[What needs to be done]: From the records below, extract all the text exactly and leave the images behind.

[Dataset records]:
━━━━━━

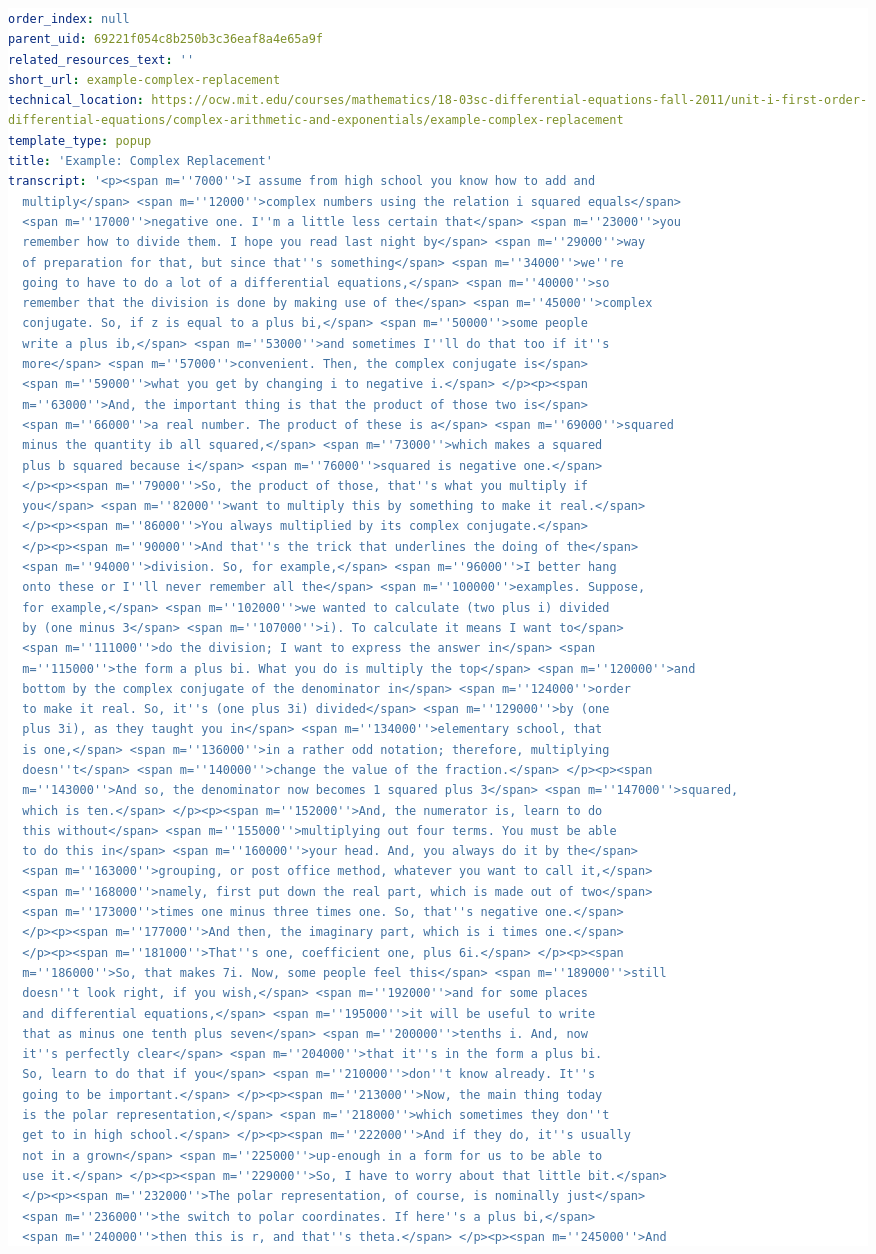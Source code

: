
 ```yaml
order_index: null
parent_uid: 69221f054c8b250b3c36eaf8a4e65a9f
related_resources_text: ''
short_url: example-complex-replacement
technical_location: https://ocw.mit.edu/courses/mathematics/18-03sc-differential-equations-fall-2011/unit-i-first-order-differential-equations/complex-arithmetic-and-exponentials/example-complex-replacement
template_type: popup
title: 'Example: Complex Replacement'
transcript: '<p><span m=''7000''>I assume from high school you know how to add and
  multiply</span> <span m=''12000''>complex numbers using the relation i squared equals</span>
  <span m=''17000''>negative one. I''m a little less certain that</span> <span m=''23000''>you
  remember how to divide them. I hope you read last night by</span> <span m=''29000''>way
  of preparation for that, but since that''s something</span> <span m=''34000''>we''re
  going to have to do a lot of a differential equations,</span> <span m=''40000''>so
  remember that the division is done by making use of the</span> <span m=''45000''>complex
  conjugate. So, if z is equal to a plus bi,</span> <span m=''50000''>some people
  write a plus ib,</span> <span m=''53000''>and sometimes I''ll do that too if it''s
  more</span> <span m=''57000''>convenient. Then, the complex conjugate is</span>
  <span m=''59000''>what you get by changing i to negative i.</span> </p><p><span
  m=''63000''>And, the important thing is that the product of those two is</span>
  <span m=''66000''>a real number. The product of these is a</span> <span m=''69000''>squared
  minus the quantity ib all squared,</span> <span m=''73000''>which makes a squared
  plus b squared because i</span> <span m=''76000''>squared is negative one.</span>
  </p><p><span m=''79000''>So, the product of those, that''s what you multiply if
  you</span> <span m=''82000''>want to multiply this by something to make it real.</span>
  </p><p><span m=''86000''>You always multiplied by its complex conjugate.</span>
  </p><p><span m=''90000''>And that''s the trick that underlines the doing of the</span>
  <span m=''94000''>division. So, for example,</span> <span m=''96000''>I better hang
  onto these or I''ll never remember all the</span> <span m=''100000''>examples. Suppose,
  for example,</span> <span m=''102000''>we wanted to calculate (two plus i) divided
  by (one minus 3</span> <span m=''107000''>i). To calculate it means I want to</span>
  <span m=''111000''>do the division; I want to express the answer in</span> <span
  m=''115000''>the form a plus bi. What you do is multiply the top</span> <span m=''120000''>and
  bottom by the complex conjugate of the denominator in</span> <span m=''124000''>order
  to make it real. So, it''s (one plus 3i) divided</span> <span m=''129000''>by (one
  plus 3i), as they taught you in</span> <span m=''134000''>elementary school, that
  is one,</span> <span m=''136000''>in a rather odd notation; therefore, multiplying
  doesn''t</span> <span m=''140000''>change the value of the fraction.</span> </p><p><span
  m=''143000''>And so, the denominator now becomes 1 squared plus 3</span> <span m=''147000''>squared,
  which is ten.</span> </p><p><span m=''152000''>And, the numerator is, learn to do
  this without</span> <span m=''155000''>multiplying out four terms. You must be able
  to do this in</span> <span m=''160000''>your head. And, you always do it by the</span>
  <span m=''163000''>grouping, or post office method, whatever you want to call it,</span>
  <span m=''168000''>namely, first put down the real part, which is made out of two</span>
  <span m=''173000''>times one minus three times one. So, that''s negative one.</span>
  </p><p><span m=''177000''>And then, the imaginary part, which is i times one.</span>
  </p><p><span m=''181000''>That''s one, coefficient one, plus 6i.</span> </p><p><span
  m=''186000''>So, that makes 7i. Now, some people feel this</span> <span m=''189000''>still
  doesn''t look right, if you wish,</span> <span m=''192000''>and for some places
  and differential equations,</span> <span m=''195000''>it will be useful to write
  that as minus one tenth plus seven</span> <span m=''200000''>tenths i. And, now
  it''s perfectly clear</span> <span m=''204000''>that it''s in the form a plus bi.
  So, learn to do that if you</span> <span m=''210000''>don''t know already. It''s
  going to be important.</span> </p><p><span m=''213000''>Now, the main thing today
  is the polar representation,</span> <span m=''218000''>which sometimes they don''t
  get to in high school.</span> </p><p><span m=''222000''>And if they do, it''s usually
  not in a grown</span> <span m=''225000''>up-enough in a form for us to be able to
  use it.</span> </p><p><span m=''229000''>So, I have to worry about that little bit.</span>
  </p><p><span m=''232000''>The polar representation, of course, is nominally just</span>
  <span m=''236000''>the switch to polar coordinates. If here''s a plus bi,</span>
  <span m=''240000''>then this is r, and that''s theta.</span> </p><p><span m=''245000''>And
```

━━━━━━

[Response to this exercise]:
Source code

:
 ```yaml
order_index: null
parent_uid: 69221f054c8b250b3c36eaf8a4e65a9f
related_resources_text: ''
short_url: example-complex-replacement
technical_location: https://ocw.mit.edu/courses/mathematics/18-03sc-differential-equations-fall-2011/unit-i-first-order-differential-equations/complex-arithmetic-and-exponentials/example-complex-replacement
template_type: popup
title: 'Example: Complex Replacement'
transcript: '<p><span m=''7000''>I assume from high school you know how to add and
  multiply</span> <span m=''12000''>complex numbers using the relation i squared equals</span>
  <span m=''17000''>negative one. I''m a little less certain that</span> <span m=''23000''>you
  remember how to divide them. I hope you read last night by</span> <span m=''29000''>way
  of preparation for that, but since that''s something</span> <span m=''34000''>we''re
  going to have to do a lot of a differential equations,</span> <span m=''40000''>so
  remember that the division is done by making use of the</span> <span m=''45000''>complex
  conjugate. So, if z is equal to a plus bi,</span> <span m=''50000''>some people
  write a plus ib,</span> <span m=''53000''>and sometimes I''ll do that too if it''s
  more</span> <span m=''57000''>convenient. Then, the complex conjugate is</span>
  <span m=''59000''>what you get by changing i to negative i.</span> </p><p><span
  m=''63000''>And, the important thing is that the product of those two is</span>
  <span m=''66000''>a real number. The product of these is a</span> <span m=''69000''>squared
  minus the quantity ib all squared,</span> <span m=''73000''>which makes a squared
  plus b squared because i</span> <span m=''76000''>squared is negative one.</span>
  </p><p><span m=''79000''>So, the product of those, that''s what you multiply if
  you</span> <span m=''82000''>want to multiply this by something to make it real.</span>
  </p><p><span m=''86000''>You always multiplied by its complex conjugate.</span>
  </p><p><span m=''90000''>And that''s the trick that underlines the doing of the</span>
  <span m=''94000''>division. So, for example,</span> <span m=''96000''>I better hang
  onto these or I''ll never remember all the</span> <span m=''100000''>examples. Suppose,
  for example,</span> <span m=''102000''>we wanted to calculate (two plus i) divided
  by (one minus 3</span> <span m=''107000''>i). To calculate it means I want to</span>
  <span m=''111000''>do the division; I want to express the answer in</span> <span
  m=''115000''>the form a plus bi. What you do is multiply the top</span> <span m=''120000''>and
  bottom by the complex conjugate of the denominator in</span> <span m=''124000''>order
  to make it real. So, it''s (one plus 3i) divided</span> <span m=''129000''>by (one
  plus 3i), as they taught you in</span> <span m=''134000''>elementary school, that
  is one,</span> <span m=''136000''>in a rather odd notation; therefore, multiplying
  doesn''t</span> <span m=''140000''>change the value of the fraction.</span> </p><p><span
  m=''143000''>And so, the denominator now becomes 1 squared plus 3</span> <span m=''147000''>squared,
  which is ten.</span> </p><p><span m=''152000''>And, the numerator is, learn to do
  this without</span> <span m=''155000''>multiplying out four terms. You must be able
  to do this in</span> <span m=''160000''>your head. And, you always do it by the</span>
  <span m=''163000''>grouping, or post office method, whatever you want to call it,</span>
  <span m=''168000''>namely, first put down the real part, which is made out of two</span>
  <span m=''173000''>times one minus three times one. So, that''s negative one.</span>
  </p><p><span m=''177000''>And then, the imaginary part, which is i times one.</span>
  </p><p><span m=''181000''>That''s one, coefficient one, plus 6i.</span> </p><p><span
  m=''186000''>So, that makes 7i. Now, some people feel this</span> <span m=''189000''>still
  doesn''t look right, if you wish,</span> <span m=''192000''>and for some places
  and differential equations,</span> <span m=''195000''>it will be useful to write
  that as minus one tenth plus seven</span> <span m=''200000''>tenths i. And, now
  it''s perfectly clear</span> <span m=''204000''>that it''s in the form a plus bi.
  So, learn to do that if you</span> <span m=''210000''>don''t know already. It''s
  going to be important.</span> </p><p><span m=''213000''>Now, the main thing today
  is the polar representation,</span> <span m=''218000''>which sometimes they don''t
  get to in high school.</span> </p><p><span m=''222000''>And if they do, it''s usually
  not in a grown</span> <span m=''225000''>up-enough in a form for us to be able to
  use it.</span> </p><p><span m=''229000''>So, I have to worry about that little bit.</span>
  </p><p><span m=''232000''>The polar representation, of course, is nominally just</span>
  <span m=''236000''>the switch to polar coordinates. If here''s a plus bi,</span>
  <span m=''240000''>then this is r, and that''s theta.</span> </p><p><span m=''245000''>And
```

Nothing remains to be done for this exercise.